**WHAT THE TASK REQUIRES**: In the data below, find each line containing the string "local" and return it.

INFORMATION SUPPLIED START

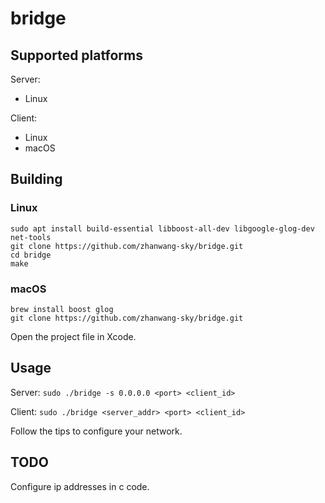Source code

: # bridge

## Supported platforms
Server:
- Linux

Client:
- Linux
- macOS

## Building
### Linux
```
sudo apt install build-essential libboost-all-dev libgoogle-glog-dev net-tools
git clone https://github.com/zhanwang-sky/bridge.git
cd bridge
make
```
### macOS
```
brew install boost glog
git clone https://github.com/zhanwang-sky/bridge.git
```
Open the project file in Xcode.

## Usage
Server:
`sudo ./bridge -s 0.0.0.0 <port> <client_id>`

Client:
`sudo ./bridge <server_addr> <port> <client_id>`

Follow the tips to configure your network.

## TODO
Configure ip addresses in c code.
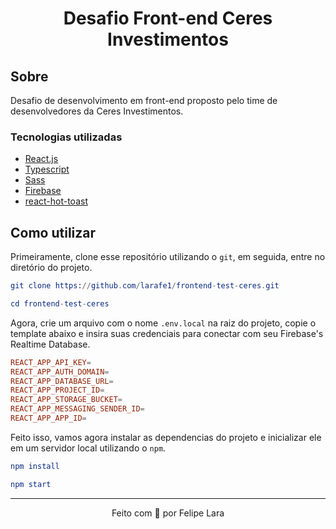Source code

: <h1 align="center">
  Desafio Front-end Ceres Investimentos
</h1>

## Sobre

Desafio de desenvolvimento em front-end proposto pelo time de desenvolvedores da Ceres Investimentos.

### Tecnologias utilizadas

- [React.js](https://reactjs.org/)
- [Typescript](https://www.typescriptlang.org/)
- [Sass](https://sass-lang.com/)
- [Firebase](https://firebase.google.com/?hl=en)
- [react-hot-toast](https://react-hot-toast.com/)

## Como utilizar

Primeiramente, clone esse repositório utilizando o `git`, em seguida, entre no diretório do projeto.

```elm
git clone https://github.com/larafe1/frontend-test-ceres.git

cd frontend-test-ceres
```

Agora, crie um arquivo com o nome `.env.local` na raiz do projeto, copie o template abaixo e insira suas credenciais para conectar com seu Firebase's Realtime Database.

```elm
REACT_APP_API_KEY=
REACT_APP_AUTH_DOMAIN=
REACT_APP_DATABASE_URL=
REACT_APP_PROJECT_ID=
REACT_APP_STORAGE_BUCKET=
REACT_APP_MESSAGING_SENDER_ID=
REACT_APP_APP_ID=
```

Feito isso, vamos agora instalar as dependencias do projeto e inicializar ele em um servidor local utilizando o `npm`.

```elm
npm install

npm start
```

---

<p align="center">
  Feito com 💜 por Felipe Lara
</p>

INFORMATION SUPPLIED END

**RESPONSE**:
Agora, crie um arquivo com o nome `.env.local` na raiz do projeto, copie o template abaixo e insira suas credenciais para conectar com seu Firebase's Realtime Database.
Feito isso, vamos agora instalar as dependencias do projeto e inicializar ele em um servidor local utilizando o `npm`.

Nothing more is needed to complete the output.